The chromosome 11 SNP was also linked to lung disease severity in the 557 individuals in the Twin and Sibling group who had the same homozygous CFTR mutation. Linkage analyses of individuals from that study, meanwhile, pointed to a region on chromosome 20 that was tied to lung disease severity in that cohort.
Both of the newly identified regions contain promising leads, Cutting explained. For instance, the chromosome 11 site lies between APIP and EHF, genes suspected of modifying lung function in other diseases.
The chromosome 20 association falls in a region that houses regulatory signatures, he noted, and there are clues that it might influence a cluster of genes involved in epithelial cell function, including apoptosis and cell turnover in tissues lining the lungs and airway.
On the other hand, the chromosome 20 locus contains several genes that could conceivably contribute to cystic fibrosis-related lung disease, Cutting explained. Among them is a melanocortin receptor 3 gene called MC3R, which has been implicated in both inflammation and energy balance — processes that seem to be important in cystic fibrosis.
"There [are] two potential new pathways that come out of just thinking about that gene, which sits very close to the height of that peak," Cutting said. For example, he noted, he and his collaborators are currently using mouse models to look in more detail at the role of energy balance in cystic fibrosis.

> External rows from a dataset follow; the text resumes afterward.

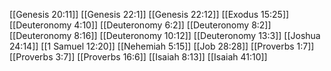 [[Genesis 20:11]]
[[Genesis 22:1]]
[[Genesis 22:12]]
[[Exodus 15:25]]
[[Deuteronomy 4:10]]
[[Deuteronomy 6:2]]
[[Deuteronomy 8:2]]
[[Deuteronomy 8:16]]
[[Deuteronomy 10:12]]
[[Deuteronomy 13:3]]
[[Joshua 24:14]]
[[1 Samuel 12:20]]
[[Nehemiah 5:15]]
[[Job 28:28]]
[[Proverbs 1:7]]
[[Proverbs 3:7]]
[[Proverbs 16:6]]
[[Isaiah 8:13]]
[[Isaiah 41:10]]
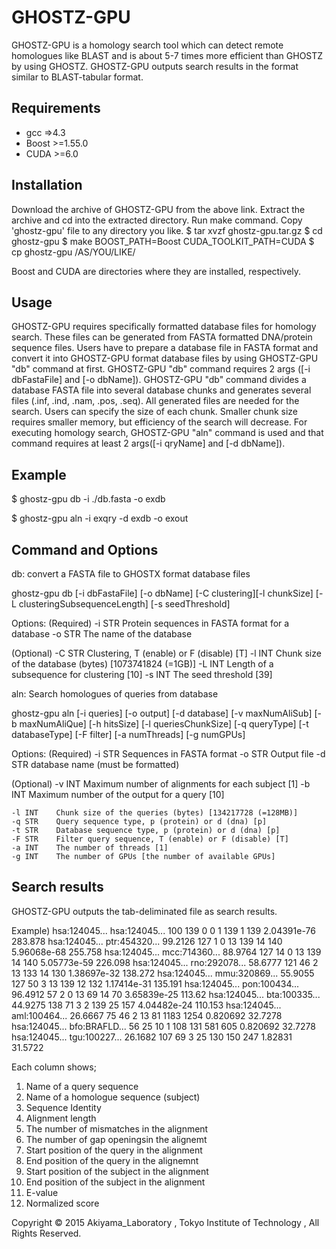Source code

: GHOSTZ-GPU
======

GHOSTZ-GPU is a homology search tool which can detect remote homologues like BLAST and is about 5-7 times more efficient than GHOSTZ by using GHOSTZ. GHOSTZ-GPU outputs search results in the format similar to BLAST-tabular format.

Requirements
------------
- gcc =>4.3
- Boost >=1.55.0
- CUDA >=6.0

Installation
------------

Download the archive of GHOSTZ-GPU from the above link.
Extract the archive and cd into the extracted directory.
Run make command.
Copy 'ghostz-gpu' file to any directory you like.
      $ tar xvzf ghostz-gpu.tar.gz
      $ cd ghostz-gpu
      $ make BOOST_PATH=Boost CUDA_TOOLKIT_PATH=CUDA
      $ cp ghostz-gpu /AS/YOU/LIKE/
    
Boost and CUDA are directories where they are installed, respectively.
    
Usage
-----

GHOSTZ-GPU requires specifically formatted database files for homology search. These files can be generated from FASTA formatted DNA/protein sequence files. 
Users have to prepare a database file in FASTA format and convert it into GHOSTZ-GPU format database files by using GHOSTZ-GPU "db" command at first. GHOSTZ-GPU "db" command requires 2 args ([-i dbFastaFile] and [-o dbName]). GHOSTZ-GPU "db" command divides a database FASTA file into several database chunks and generates several files (.inf, .ind, .nam, .pos, .seq). All generated files are needed for the search. Users can specify the size of each chunk. Smaller chunk size requires smaller memory, but efficiency of the search will decrease. 
For executing homology search, GHOSTZ-GPU "aln" command is used and that command requires at least 2 args([-i qryName] and [-d dbName]).

Example
-------
$ ghostz-gpu db  -i ./db.fasta -o exdb

$ ghostz-gpu aln -i exqry -d exdb -o exout

Command and Options
-------------------
db: convert a FASTA file to GHOSTX format database files

  ghostz-gpu db [-i dbFastaFile] [-o dbName] [-C clustering][-l chunkSize]
            [-L clusteringSubsequenceLength]  [-s seedThreshold]

  Options:
  (Required)
    -i STR    Protein sequences in FASTA format for a database
    -o STR    The name of the database

  (Optional)
    -C STR    Clustering, T (enable) or F (disable) [T]
    -l INT    Chunk size of the database (bytes) [1073741824 (=1GB)]
    -L INT    Length of a subsequence for clustering [10]
    -s INT    The seed threshold [39]


aln:  Search homologues of queries from database

  ghostz-gpu aln [-i queries] [-o output] [-d database] [-v maxNumAliSub]
             [-b maxNumAliQue] [-h hitsSize] [-l queriesChunkSize] [-q queryType]
             [-t databaseType] [-F filter] [-a numThreads] [-g numGPUs]

  Options:
  (Required)
    -i STR    Sequences in FASTA format
    -o STR    Output file
    -d STR    database name (must be formatted)

  (Optional)
    -v INT    Maximum number of alignments for each subject [1]
    -b INT    Maximum number of the output for a query [10]

    -l INT    Chunk size of the queries (bytes) [134217728 (=128MB)]
    -q STR    Query sequence type, p (protein) or d (dna) [p]
    -t STR    Database sequence type, p (protein) or d (dna) [p]
    -F STR    Filter query sequence, T (enable) or F (disable) [T] 
    -a INT    The number of threads [1]
    -g INT    The number of GPUs [the number of available GPUs]
Search results
--------------
GHOSTZ-GPU outputs the tab-deliminated file as search results.

Example)
  hsa:124045...   hsa:124045...   100       139     0       0       1       139     1       139     2.04391e-76     283.878
  hsa:124045...   ptr:454320...   99.2126        127     1       0       13      139     14      140     5.96068e-68     255.758
  hsa:124045...   mcc:714360...   88.9764        127     14      0       13      139     14      140     5.05773e-59     226.098
  hsa:124045...   rno:292078...   58.6777        121     46      2       13      133     14      130     1.38697e-32     138.272
  hsa:124045...   mmu:320869...   55.9055        127     50      3       13      139     12      132     1.17414e-31     135.191
  hsa:124045...   pon:100434...   96.4912        57      2       0       13      69      14      70      3.65839e-25     113.62
  hsa:124045...   bta:100335...   44.9275        138     71      3       2       139     25      157     4.04482e-24     110.153
  hsa:124045...   aml:100464...   26.6667        75      46      2       13      81      1183    1254    0.820692        32.7278
  hsa:124045...   bfo:BRAFLD...   56    25      10      1       108     131     581     605     0.820692        32.7278
  hsa:124045...   tgu:100227...   26.1682        107     69      3       25      130     150     247     1.82831 31.5722

Each column shows;
1.  Name of a query sequence
2.  Name of a homologue sequence (subject)
3.  Sequence Identity
4.  Alignment length
5.  The number of mismatches in the alignment
6.  The number of gap openingsin the alignemt
7.  Start position of the query in the alignment
8.  End position of the query in the alignemnt
9.  Start position of the subject in the alignment
10. End position of the subject in the alignment
11. E-value
12. Normalized score

Copyright © 2015 Akiyama_Laboratory , Tokyo Institute of Technology , All Rights Reserved.  


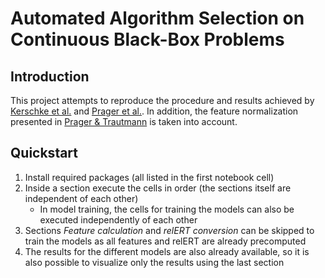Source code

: # Automated Algorithm Selection on Continuous Black-Box Problems

## Introduction

This project attempts to reproduce the procedure and results achieved by [Kerschke et al.](https://doi.org/10.1162/evco_a_00236) and [Prager et al.](https://link.springer.com/chapter/10.1007/978-3-031-14714-2_1).
In addition, the feature normalization presented in [Prager & Trautmann](https://link.springer.com/chapter/10.1007/978-3-031-30229-9_27) is taken into account.

## Quickstart

1. Install required packages (all listed in the first notebook cell)
2. Inside a section execute the cells in order (the sections itself are independent of each other)
   - In model training, the cells for training the models can also be executed independently of each other
3. Sections *Feature calculation* and *relERT conversion* can be skipped to train the models as all features and relERT are already precomputed
4. The results for the different models are also already available, so it is also possible to visualize only the results using the last section
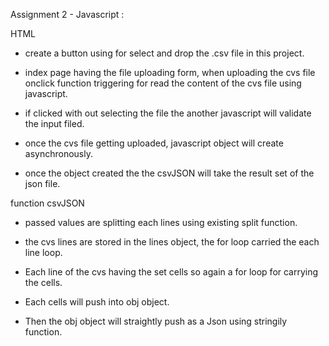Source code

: Assignment 2 - Javascript :

HTML

* create a button using for select and drop the .csv file in this project.

* index page having the file uploading form, when uploading the cvs file onclick function triggering for read the content of the cvs file using javascript.
* if clicked with out selecting the file the another javascript will validate the input filed.

* once the cvs file getting uploaded, javascript object will create asynchronously. 
* once the object created the the csvJSON will take the result set of the json file.

function csvJSON

* passed values are splitting each lines using existing split function.

* the cvs lines are stored in the lines object, the for loop carried the each line loop.

* Each line of the cvs having the set cells so again a for loop for carrying the cells.

* Each cells will push into obj object.

* Then the obj object will straightly push as a Json using stringily function.
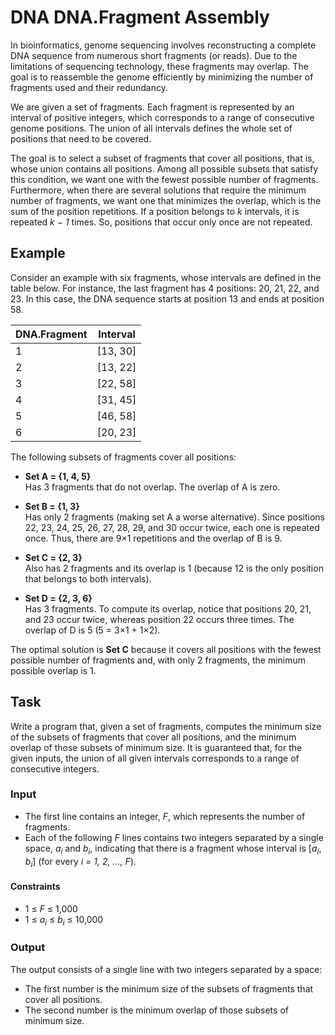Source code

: # DNA DNA.Fragment Assembly


In bioinformatics, genome sequencing involves reconstructing a complete DNA sequence from numerous short fragments (or reads). Due to the limitations of sequencing technology, these fragments may overlap. The goal is to reassemble the genome efficiently by minimizing the number of fragments used and their redundancy.

We are given a set of fragments. Each fragment is represented by an interval of positive integers, which corresponds to a range of consecutive genome positions. The union of all intervals defines the whole set of positions that need to be covered.

The goal is to select a subset of fragments that cover all positions, that is, whose union contains all positions. Among all possible subsets that satisfy this condition, we want one with the fewest possible number of fragments. Furthermore, when there are several solutions that require the minimum number of fragments, we want one that minimizes the overlap, which is the sum of the position repetitions. If a position belongs to *k* intervals, it is repeated *k − 1* times. So, positions that occur only once are not repeated.

## Example

Consider an example with six fragments, whose intervals are defined in the table below. For instance, the last fragment has 4 positions: 20, 21, 22, and 23. In this case, the DNA sequence starts at position 13 and ends at position 58.

| DNA.Fragment | Interval  |
|----------|-----------|
| 1        | [13, 30]  |
| 2        | [13, 22]  |
| 3        | [22, 58]  |
| 4        | [31, 45]  |
| 5        | [46, 58]  |
| 6        | [20, 23]  |

The following subsets of fragments cover all positions:

- **Set A = {1, 4, 5}**  
  Has 3 fragments that do not overlap. The overlap of A is zero.

- **Set B = {1, 3}**  
  Has only 2 fragments (making set A a worse alternative). Since positions 22, 23, 24, 25, 26, 27, 28, 29, and 30 occur twice, each one is repeated once. Thus, there are 9×1 repetitions and the overlap of B is 9.

- **Set C = {2, 3}**  
  Also has 2 fragments and its overlap is 1 (because 12 is the only position that belongs to both intervals).

- **Set D = {2, 3, 6}**  
  Has 3 fragments. To compute its overlap, notice that positions 20, 21, and 23 occur twice, whereas position 22 occurs three times. The overlap of D is 5 (5 = 3×1 + 1×2).

The optimal solution is **Set C** because it covers all positions with the fewest possible number of fragments and, with only 2 fragments, the minimum possible overlap is 1.

## Task

Write a program that, given a set of fragments, computes the minimum size of the subsets of fragments that cover all positions, and the minimum overlap of those subsets of minimum size. It is guaranteed that, for the given inputs, the union of all given intervals corresponds to a range of consecutive integers.

### Input

- The first line contains an integer, *F*, which represents the number of fragments.
- Each of the following *F* lines contains two integers separated by a single space, *a<sub>i</sub>* and *b<sub>i</sub>*, indicating that there is a fragment whose interval is [*a<sub>i</sub>*, *b<sub>i</sub>*] (for every *i = 1, 2, …, F*).

#### Constraints

- 1 ≤ *F* ≤ 1,000  
- 1 ≤ *a<sub>i</sub>* ≤ *b<sub>i</sub>* ≤ 10,000

### Output

The output consists of a single line with two integers separated by a space:

- The first number is the minimum size of the subsets of fragments that cover all positions.
- The second number is the minimum overlap of those subsets of minimum size.

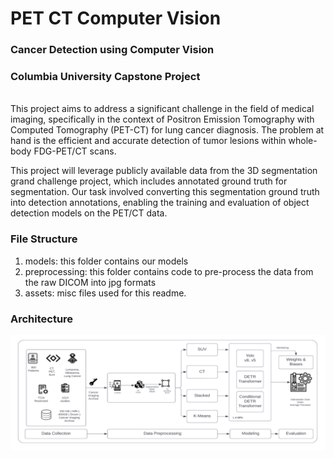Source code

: # PET CT Computer Vision
### Cancer Detection using Computer Vision
### Columbia University Capstone Project

<br>
This project aims to address a significant challenge in the field of medical imaging, specifically in the context of Positron Emission Tomography with Computed Tomography (PET-CT) for lung cancer diagnosis. The problem at hand is the efficient and accurate detection of tumor lesions within whole-body FDG-PET/CT scans.


This project will leverage publicly available data from the 3D segmentation grand challenge project, which includes annotated ground truth for segmentation. Our task involved converting this segmentation ground truth into detection annotations, enabling the training and evaluation of object detection models on the PET/CT data.

### File Structure
<ol>
<li> models: this folder contains our models
<li> preprocessing: this folder contains code to pre-process the data from the raw DICOM into jpg formats
<li> assets: misc files used for this readme.
</ol>

### Architecture 
![alt text](https://raw.githubusercontent.com/VibhuKrovvidi/PET_CT_CV/main/assets/snip_architecture.PNG)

Along with follow-up studies looking at the most suspicious genes in the chromosome 11 and 20 regions, the team plans to work within an international consortium to do additional association and linkage studies involving another 3,000 or so cystic fibrosis patients from France and North America, Cutting said.
In the process, they hope to not only find additional genetic variants contributing to lung disease severity in cystic fibrosis, but also to confirm or refute some suggestive associations and linkage peaks from the current study, he said. In the long term, Cutting explained, researchers hope that identifying protective modifier genes may open the door for new therapeutic targets.